The future of coaching, even in a world dominated by AI, will still be quintessentially human.
I love coaching . I really do. That moment when your coachee has that insight and that “aha!” moment, and you see it in the spark in their eyes, the same eyes showing the determination for the new course of action they now see clearly in front of them. That moment, like many others during the coaching process, is priceless.
I love coaching because it allows me to accompany others in their own personal growth journeys, and through helping others, I also grow. A lot. If used correctly, it is one of the most powerful development methods out there.

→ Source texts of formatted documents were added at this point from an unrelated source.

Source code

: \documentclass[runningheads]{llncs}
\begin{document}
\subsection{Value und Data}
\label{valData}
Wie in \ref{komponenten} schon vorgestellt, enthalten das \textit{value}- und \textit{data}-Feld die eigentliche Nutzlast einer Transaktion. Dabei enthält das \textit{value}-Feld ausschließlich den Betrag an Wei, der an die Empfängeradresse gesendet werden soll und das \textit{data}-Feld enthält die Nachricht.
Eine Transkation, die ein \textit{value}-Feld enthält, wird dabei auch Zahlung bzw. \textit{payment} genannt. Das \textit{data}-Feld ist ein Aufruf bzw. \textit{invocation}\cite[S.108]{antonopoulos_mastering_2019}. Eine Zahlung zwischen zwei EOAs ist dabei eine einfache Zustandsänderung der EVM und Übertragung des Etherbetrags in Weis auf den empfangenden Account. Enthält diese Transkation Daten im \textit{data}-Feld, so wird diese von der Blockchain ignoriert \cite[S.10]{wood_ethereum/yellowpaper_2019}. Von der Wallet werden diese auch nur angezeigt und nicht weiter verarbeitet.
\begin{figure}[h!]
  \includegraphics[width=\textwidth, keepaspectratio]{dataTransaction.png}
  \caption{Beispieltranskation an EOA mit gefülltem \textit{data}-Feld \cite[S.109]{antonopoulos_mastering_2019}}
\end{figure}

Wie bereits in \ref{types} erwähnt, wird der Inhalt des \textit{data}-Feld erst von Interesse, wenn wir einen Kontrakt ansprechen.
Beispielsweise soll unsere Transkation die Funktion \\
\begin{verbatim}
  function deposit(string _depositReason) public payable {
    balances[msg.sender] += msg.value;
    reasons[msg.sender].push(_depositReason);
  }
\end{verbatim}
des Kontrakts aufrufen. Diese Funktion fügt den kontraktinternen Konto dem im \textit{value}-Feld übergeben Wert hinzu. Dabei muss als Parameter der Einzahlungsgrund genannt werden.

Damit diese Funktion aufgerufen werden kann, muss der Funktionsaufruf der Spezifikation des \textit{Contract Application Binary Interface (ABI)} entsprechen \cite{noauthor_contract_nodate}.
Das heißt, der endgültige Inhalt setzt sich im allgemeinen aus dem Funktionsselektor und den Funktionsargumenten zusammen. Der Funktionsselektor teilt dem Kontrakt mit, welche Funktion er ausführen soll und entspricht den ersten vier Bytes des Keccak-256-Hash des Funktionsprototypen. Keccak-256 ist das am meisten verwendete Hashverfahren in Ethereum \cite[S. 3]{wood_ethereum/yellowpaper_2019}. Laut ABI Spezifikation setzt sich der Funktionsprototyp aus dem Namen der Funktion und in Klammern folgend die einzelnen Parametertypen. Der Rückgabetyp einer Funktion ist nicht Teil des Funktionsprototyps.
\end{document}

I highlighted the word “if” above because it is an important one. It is a big if. There are plenty of bad coaches out there (I won’t say I’m a particularly good one myself, I’m still learning) who pretend to be expert life coaches after a couple of days of training and little experience, and they mix coaching with some esoteric mumbo-jumbo with little grounding on actual science or evidence. There are also many people who call themselves coaches or think they are coaching others when in reality, they are mentoring them, counselling them or advising them. It is not the same thing.
Good coaching
Good coaching is based on neuroscience, is evidence-based , and usually works. A good coach doesn’t know the answers the coachee needs, nor does she pretend to know them, she is only a facilitator who, through active listening, good questioning and clarifying, acts as a mirror in which the coachee can find her own answers and achieve her goals.
Good coaching is based on the premise that a coachee is whole and has all the answers she needs within her or has the potential to find them outside, but it is her responsibility and she has the capability to do so. It is powerful because it is empowering.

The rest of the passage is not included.